In reality, we need rockets. And chemical rockets actually work just fine. Nuclear-thermal would cost about as much as SLS, and wouldn't even be that useful, it'd just be a nice in-space stage. Reusable launch tech (which we're getting thanks to SpaceX, Blue Origin, Masten Space Systems, and others) gets you cheap launch which makes a nuclear-thermal stage an unnecessary frivolity. Nuclear-thermal rockets tend to be much lower thrust than chemical rockets, too, so you don't get as full advantage of the Oberth effect without multiple passes through the Van Allen belts. Not as low thrust as electric propulsion (which has MUCH higher Isp than nuclear-thermal, so still pays for itself), but still bad compared to chemical rockets. You gain a little lower launch mass, but still not as good as electric propulsion can do.
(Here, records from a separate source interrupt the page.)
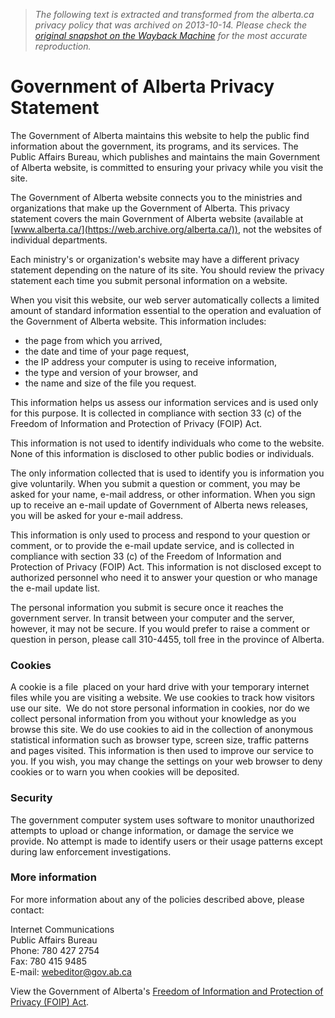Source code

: > *The following text is extracted and transformed from the alberta.ca privacy policy that was archived on 2013-10-14. Please check the [original snapshot on the Wayback Machine](https://web.archive.org/web/20131014051758id_/http%3A//alberta.ca/privacystatement.cfm) for the most accurate reproduction.*

# Government of Alberta Privacy Statement

The Government of Alberta maintains this website to help the public find information about the government, its programs, and its services. The Public Affairs Bureau, which publishes and maintains the main Government of Alberta website, is committed to ensuring your privacy while you visit the site.

The Government of Alberta website connects you to the ministries and organizations that make up the Government of Alberta. This privacy statement covers the main Government of Alberta website (available at [www.alberta.ca/](https://web.archive.org/alberta.ca/)), not the websites of individual departments.

Each ministry's or organization's website may have a different privacy statement depending on the nature of its site. You should review the privacy statement each time you submit personal information on a website.

When you visit this website, our web server automatically collects a limited amount of standard information essential to the operation and evaluation of the Government of Alberta website. This information includes:

  * the page from which you arrived,
  * the date and time of your page request,
  * the IP address your computer is using to receive information,
  * the type and version of your browser, and
  * the name and size of the file you request.



This information helps us assess our information services and is used only for this purpose. It is collected in compliance with section 33 (c) of the Freedom of Information and Protection of Privacy (FOIP) Act.

This information is not used to identify individuals who come to the website. None of this information is disclosed to other public bodies or individuals.

The only information collected that is used to identify you is information you give voluntarily. When you submit a question or comment, you may be asked for your name, e-mail address, or other information. When you sign up to receive an e-mail update of Government of Alberta news releases, you will be asked for your e-mail address.

This information is only used to process and respond to your question or comment, or to provide the e-mail update service, and is collected in compliance with section 33 (c) of the Freedom of Information and Protection of Privacy (FOIP) Act. This information is not disclosed except to authorized personnel who need it to answer your question or who manage the e-mail update list.

The personal information you submit is secure once it reaches the government server. In transit between your computer and the server, however, it may not be secure. If you would prefer to raise a comment or question in person, please call 310-4455, toll free in the province of Alberta.

###  **Cookies**

A cookie is a file  placed on your hard drive with your temporary internet files while you are visiting a website. We use cookies to track how visitors use our site.  We do not store personal information in cookies, nor do we collect personal information from you without your knowledge as you browse this site. We do use cookies to aid in the collection of anonymous statistical information such as browser type, screen size, traffic patterns and pages visited. This information is then used to improve our service to you. If you wish, you may change the settings on your web browser to deny cookies or to warn you when cookies will be deposited.

###  **Security**

The government computer system uses software to monitor unauthorized attempts to upload or change information, or damage the service we provide. No attempt is made to identify users or their usage patterns except during law enforcement investigations.

###  **More information**

For more information about any of the policies described above, please contact:

Internet Communications  
Public Affairs Bureau  
Phone: 780 427 2754  
Fax: 780 415 9485  
E-mail: [webeditor@gov.ab.ca](mailto:webeditor@gov.ab.ca)

View the Government of Alberta's [Freedom of Information and Protection of Privacy (FOIP) Act](http://foip.gov.ab.ca/ "FOIP Act").
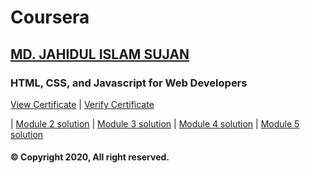 # Coursera

## [MD. JAHIDUL ISLAM SUJAN](https://jahidofficial.github.io)

### HTML, CSS, and Javascript for Web Developers

[View Certificate](https://jahidofficial.github.io/MyCourses/Certificates/TDBRR3CVHGFY.jpg) | [Verify Certificate](https://www.coursera.org/verify/TDBRR3CVHGFY)

| [Module 2 solution](https://jahidofficial.github.io/MyCourses/Coursera/html-css-javascript-for-web-developers/module2-solution/)
| [Module 3 solution](https://jahidofficial.github.io/MyCourses/Coursera/html-css-javascript-for-web-developers/module3-solution/)
| [Module 4 solution](https://jahidofficial.github.io/MyCourses/Coursera/html-css-javascript-for-web-developers/module4-solution/)
| [Module 5 solution](https://jahidofficial.github.io/MyCourses/Coursera/html-css-javascript-for-web-developers/module5-solution/)


#### &copy; Copyright 2020, All right reserved.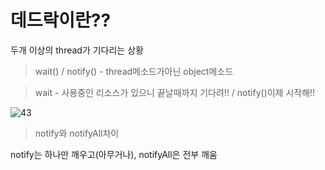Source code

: # 데드락이란??

두개 이상의 thread가 기다리는 상황


> wait() / notify() - thread메소드가아닌 object메소드

> wait - 사용중인 리소스가 있으니 끝날때까지 기다려!! / notify()이제 시작해!!

![43](https://user-images.githubusercontent.com/49984996/79065385-e090d100-7cea-11ea-9ce0-6f66074a0592.jpg)

> notify와 notifyAll차이

notify는 하나만 깨우고(아무거나), notifyAll은 전부 깨움



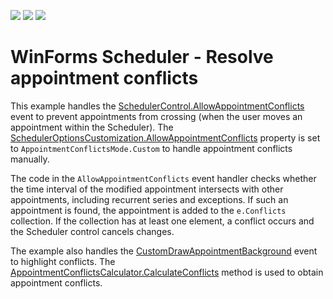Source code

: <!-- default badges list -->
![](https://img.shields.io/endpoint?url=https://codecentral.devexpress.com/api/v1/VersionRange/397979009/20.1.2%2B)
[![](https://img.shields.io/badge/Open_in_DevExpress_Support_Center-FF7200?style=flat-square&logo=DevExpress&logoColor=white)](https://supportcenter.devexpress.com/ticket/details/T1023102)
[![](https://img.shields.io/badge/📖_How_to_use_DevExpress_Examples-e9f6fc?style=flat-square)](https://docs.devexpress.com/GeneralInformation/403183)
<!-- default badges end -->
# WinForms Scheduler - Resolve appointment conflicts

This example handles the [SchedulerControl.AllowAppointmentConflicts](https://docs.devexpress.com/WindowsForms/DevExpress.XtraScheduler.SchedulerControl.AllowAppointmentConflicts) event to prevent appointments from crossing (when the user moves an appointment within the Scheduler). The [SchedulerOptionsCustomization.AllowAppointmentConflicts](https://docs.devexpress.com/CoreLibraries/DevExpress.XtraScheduler.SchedulerOptionsCustomization.AllowAppointmentConflicts) property is set to `AppointmentConflictsMode.Custom` to handle appointment conflicts manually.
  
The code in the `AllowAppointmentConflicts` event handler checks whether the time interval of the modified appointment intersects with other appointments, including recurrent series and exceptions. If such an appointment is found, the appointment is added to the `e.Conflicts` collection. If the collection has at least one element, a conflict occurs and the Scheduler control cancels changes.

The example also handles the [CustomDrawAppointmentBackground](https://docs.devexpress.com/WindowsForms/DevExpress.XtraScheduler.SchedulerControl.CustomDrawAppointmentBackground) event to highlight conflicts. The [AppointmentConflictsCalculator.CalculateConflicts](https://docs.devexpress.com/CoreLibraries/DevExpress.XtraScheduler.Native.AppointmentConflictsCalculator.CalculateConflicts%28DevExpress.XtraScheduler.Appointment-DevExpress.XtraScheduler.TimeInterval%29) method is used to obtain appointment conflicts.
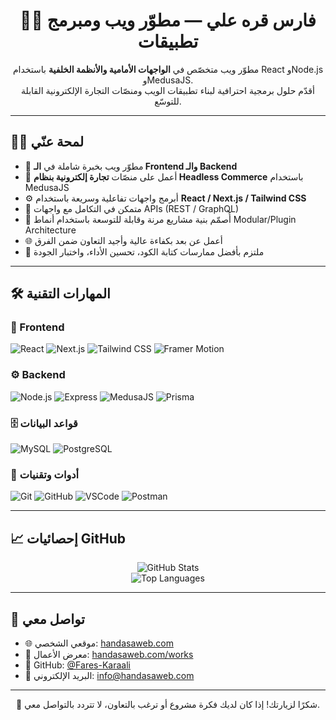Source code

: <h1 align="center">🧑‍💻 فارس قره علي — مطوّر ويب ومبرمج تطبيقات</h1>

<p align="center">
  مطوّر ويب متخصّص في <strong>الواجهات الأمامية والأنظمة الخلفية</strong> باستخدام React وNode.js وMedusaJS.  
  <br />
  أقدّم حلول برمجية احترافية لبناء تطبيقات الويب ومنصّات التجارة الإلكترونية القابلة للتوسّع.
</p>

---

## 🧑‍💻 لمحة عنّي

- 💼 مطوّر ويب بخبرة شاملة في **الـ Frontend والـ Backend**
- 🛒 أعمل على منصّات **تجارة إلكترونية بنظام Headless Commerce** باستخدام MedusaJS
- ⚙️ أبرمج واجهات تفاعلية وسريعة باستخدام **React / Next.js / Tailwind CSS**
- 🔌 متمكن في التكامل مع واجهات APIs (REST / GraphQL)
- 🧩 أُصمّم بنية مشاريع مرنة وقابلة للتوسعة باستخدام أنماط Modular/Plugin Architecture
- 🌐 أعمل عن بعد بكفاءة عالية وأجيد التعاون ضمن الفرق
- 🧠 ملتزم بأفضل ممارسات كتابة الكود، تحسين الأداء، واختبار الجودة

---

## 🛠️ المهارات التقنية

### 🎨 Frontend
![React](https://img.shields.io/badge/-React-61DAFB?logo=react&logoColor=white&style=flat)
![Next.js](https://img.shields.io/badge/-Next.js-000000?logo=nextdotjs&logoColor=white&style=flat)
![Tailwind CSS](https://img.shields.io/badge/-Tailwind-38B2AC?logo=tailwindcss&logoColor=white&style=flat)
![Framer Motion](https://img.shields.io/badge/-Framer%20Motion-ffffff?logo=framer&logoColor=black&style=flat)

### ⚙️ Backend
![Node.js](https://img.shields.io/badge/-Node.js-339933?logo=node.js&logoColor=white&style=flat)
![Express](https://img.shields.io/badge/-Express-000000?logo=express&logoColor=white&style=flat)
![MedusaJS](https://img.shields.io/badge/-MedusaJS-0f172a?logo=medusa&logoColor=white&style=flat)
![Prisma](https://img.shields.io/badge/-Prisma-2D3748?logo=prisma&logoColor=white&style=flat)

### 🗄️ قواعد البيانات
![MySQL](https://img.shields.io/badge/-MySQL-4479A1?logo=mysql&logoColor=white&style=flat)
![PostgreSQL](https://img.shields.io/badge/-PostgreSQL-336791?logo=postgresql&logoColor=white&style=flat)

### 🧰 أدوات وتقنيات
![Git](https://img.shields.io/badge/-Git-F05032?logo=git&logoColor=white&style=flat)
![GitHub](https://img.shields.io/badge/-GitHub-181717?logo=github&logoColor=white&style=flat)
![VSCode](https://img.shields.io/badge/-VS%20Code-007ACC?logo=visualstudiocode&logoColor=white&style=flat)
![Postman](https://img.shields.io/badge/-Postman-FF6C37?logo=postman&logoColor=white&style=flat)

---

## 📈 إحصائيات GitHub

<p align="center">
  <img src="https://github-readme-stats.vercel.app/api?username=Fares-Karaali&show_icons=true&theme=radical" alt="GitHub Stats" />
  <br />
  <img src="https://github-readme-stats.vercel.app/api/top-langs/?username=Fares-Karaali&layout=compact&theme=radical" alt="Top Languages" />
</p>

---

## 🔗 تواصل معي

- 🌐 موقعي الشخصي: [handasaweb.com](https://handasaweb.com/)
- 💼 معرض الأعمال: [handasaweb.com/works](https://handasaweb.com/works)
- 📂 GitHub: [@Fares-Karaali](https://github.com/Fares-Karaali)
- 📧 البريد الإلكتروني: [info@handasaweb.com](mailto:info@handasaweb.com)

---

<p align="center">
  🚀 شكرًا لزيارتك! إذا كان لديك فكرة مشروع أو ترغب بالتعاون، لا تتردد بالتواصل معي.
</p>

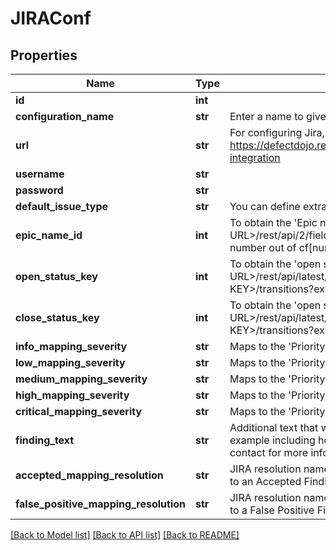 # JIRAConf

## Properties
Name | Type | Description | Notes
------------ | ------------- | ------------- | -------------
**id** | **int** |  | [optional] 
**configuration_name** | **str** | Enter a name to give to this configuration | [optional] 
**url** | **str** | For configuring Jira, view: https://defectdojo.readthedocs.io/en/latest/features.html#jira-integration | 
**username** | **str** |  | 
**password** | **str** |  | 
**default_issue_type** | **str** | You can define extra issue types in settings.py | [optional] 
**epic_name_id** | **int** | To obtain the &#39;Epic name id&#39; visit https://&lt;YOUR JIRA URL&gt;/rest/api/2/field and search for Epic Name. Copy the number out of cf[number] and paste it here. | 
**open_status_key** | **int** | To obtain the &#39;open status key&#39; visit https://&lt;YOUR JIRA URL&gt;/rest/api/latest/issue/&lt;ANY VALID ISSUE KEY&gt;/transitions?expand&#x3D;transitions.fields | 
**close_status_key** | **int** | To obtain the &#39;open status key&#39; visit https://&lt;YOUR JIRA URL&gt;/rest/api/latest/issue/&lt;ANY VALID ISSUE KEY&gt;/transitions?expand&#x3D;transitions.fields | 
**info_mapping_severity** | **str** | Maps to the &#39;Priority&#39; field in Jira. For example: Info | 
**low_mapping_severity** | **str** | Maps to the &#39;Priority&#39; field in Jira. For example: Low | 
**medium_mapping_severity** | **str** | Maps to the &#39;Priority&#39; field in Jira. For example: Medium | 
**high_mapping_severity** | **str** | Maps to the &#39;Priority&#39; field in Jira. For example: High | 
**critical_mapping_severity** | **str** | Maps to the &#39;Priority&#39; field in Jira. For example: Critical | 
**finding_text** | **str** | Additional text that will be added to the finding in Jira. For example including how the finding was created or who to contact for more information. | [optional] 
**accepted_mapping_resolution** | **str** | JIRA resolution names (comma-separated values) that maps to an Accepted Finding | [optional] 
**false_positive_mapping_resolution** | **str** | JIRA resolution names (comma-separated values) that maps to a False Positive Finding | [optional] 

[[Back to Model list]](../README.md#documentation-for-models) [[Back to API list]](../README.md#documentation-for-api-endpoints) [[Back to README]](../README.md)


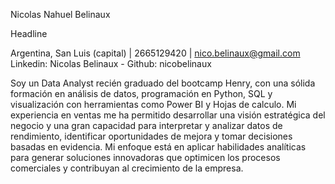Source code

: 
Nicolas Nahuel Belinaux



Headline

Argentina, San Luis (capital) | 2665129420 | nico.belinaux@gmail.com
Linkedin: Nicolas Belinaux   -   Github: nicobelinaux 

			
Soy un Data Analyst recién graduado del bootcamp Henry, con una sólida formación en análisis de datos, programación en Python, SQL y visualización con herramientas como Power BI y Hojas de calculo. Mi experiencia en ventas me ha permitido desarrollar una visión estratégica del negocio y una gran capacidad para interpretar y analizar datos de rendimiento, identificar oportunidades de mejora y tomar decisiones basadas en evidencia. Mi enfoque está en aplicar habilidades analíticas para generar soluciones innovadoras que optimicen los procesos comerciales y contribuyan al crecimiento de la empresa.
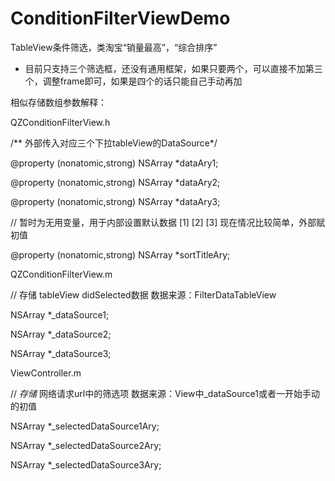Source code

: # ConditionFilterViewDemo
TableView条件筛选，类淘宝“销量最高”，“综合排序”
- 目前只支持三个筛选框，还没有通用框架，如果只要两个，可以直接不加第三个，调整frame即可，如果是四个的话只能自己手动再加

相似存储数组参数解释：

QZConditionFilterView.h

/** 外部传入对应三个下拉tableView的DataSource*/

@property (nonatomic,strong) NSArray *dataAry1;

@property (nonatomic,strong) NSArray *dataAry2;

@property (nonatomic,strong) NSArray *dataAry3;

// 暂时为无用变量，用于内部设置默认数据 [1] [2] [3] 现在情况比较简单，外部赋初值

@property (nonatomic,strong) NSArray *sortTitleAry;

QZConditionFilterView.m

// 存储 tableView didSelected数据 数据来源：FilterDataTableView

NSArray *_dataSource1;

NSArray *_dataSource2;

NSArray *_dataSource3;

ViewController.m

// *存储* 网络请求url中的筛选项 数据来源：View中_dataSource1或者一开始手动的初值

NSArray *_selectedDataSource1Ary;

NSArray *_selectedDataSource2Ary;

NSArray *_selectedDataSource3Ary;
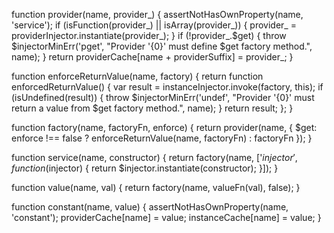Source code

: function provider(name, provider_) {
  assertNotHasOwnProperty(name, 'service');
  if (isFunction(provider_) || isArray(provider_)) {
    provider_ = providerInjector.instantiate(provider_);
  }
  if (!provider_.$get) {
    throw $injectorMinErr('pget', "Provider '{0}' must define $get factory method.", name);
  }
  return providerCache[name + providerSuffix] = provider_;
}

function enforceReturnValue(name, factory) {
  return function enforcedReturnValue() {
  var result = instanceInjector.invoke(factory, this);
  if (isUndefined(result)) {
  throw $injectorMinErr('undef', "Provider '{0}' must return a value from $get factory method.", name);
  }
  return result;
  };
}

function factory(name, factoryFn, enforce) {
  return provider(name, {
    $get: enforce !== false ? enforceReturnValue(name, factoryFn) : factoryFn
  });
}

function service(name, constructor) {
  return factory(name, ['$injector', function($injector) {
    return $injector.instantiate(constructor);
  }]);
}

function value(name, val) {
  return factory(name, valueFn(val), false);
}

function constant(name, value) {
  assertNotHasOwnProperty(name, 'constant');
  providerCache[name] = value;
  instanceCache[name] = value;
}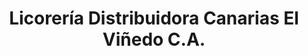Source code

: ---
title: "Licorería Distribuidora Canarias El Viñedo C.A."
url: /valencia/licoreria-distribuidora-canarias-el-vinedo-c-a/
shop: Spirituosen
---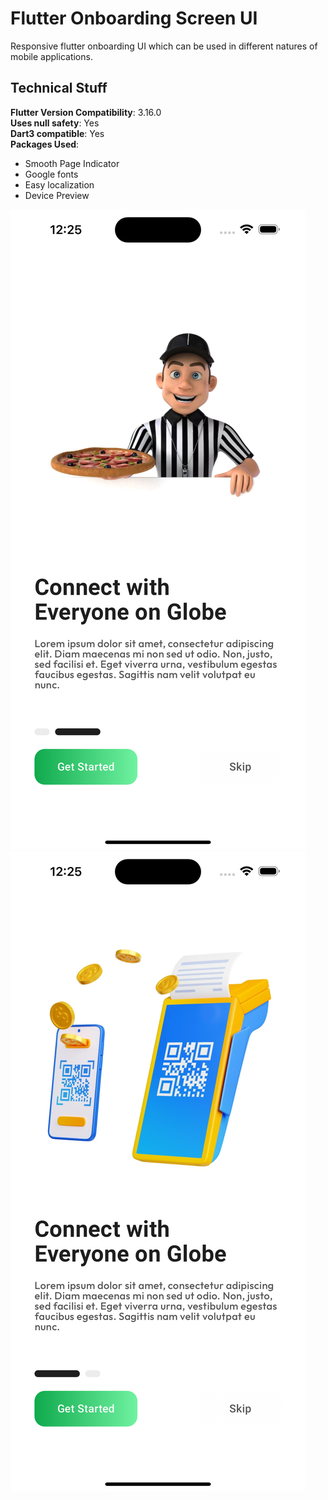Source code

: # Flutter Onboarding Screen UI

Responsive flutter onboarding UI which can be used in different natures of mobile applications.

## Technical Stuff

**Flutter Version Compatibility**: 3.16.0
<br>
**Uses null safety**: Yes
<br>
**Dart3 compatible**: Yes
<br>
**Packages Used**:
<br>
- Smooth Page Indicator
- Google fonts
- Easy localization
- Device Preview

![Screenshot 2](ss2.png)
![Screenshot 1](ss1.png)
Cheap launch with in-orbit refueling, high mass fraction chemical stages (like ULA's Centaur or ACES), aerocapture, and ISRU are ultimately much, much better than nuclear-thermal with it's deeply cryogenic (i.e. very high boil-off) liquid hydrogen and low-thrust-to-weight ratio and enormous, heavy tanks for that liquid hydrogen. Also, methane/oxygen is a LOT easier to produce on Mars (or even the Moon) than the same amount of liquid hydrogen. For the same amount of water, you can produce fully TWENTY times as much stoichiometric methane/oxygen for a chemical rocket as you can liquid hydrogen for a nuclear thermal rocket.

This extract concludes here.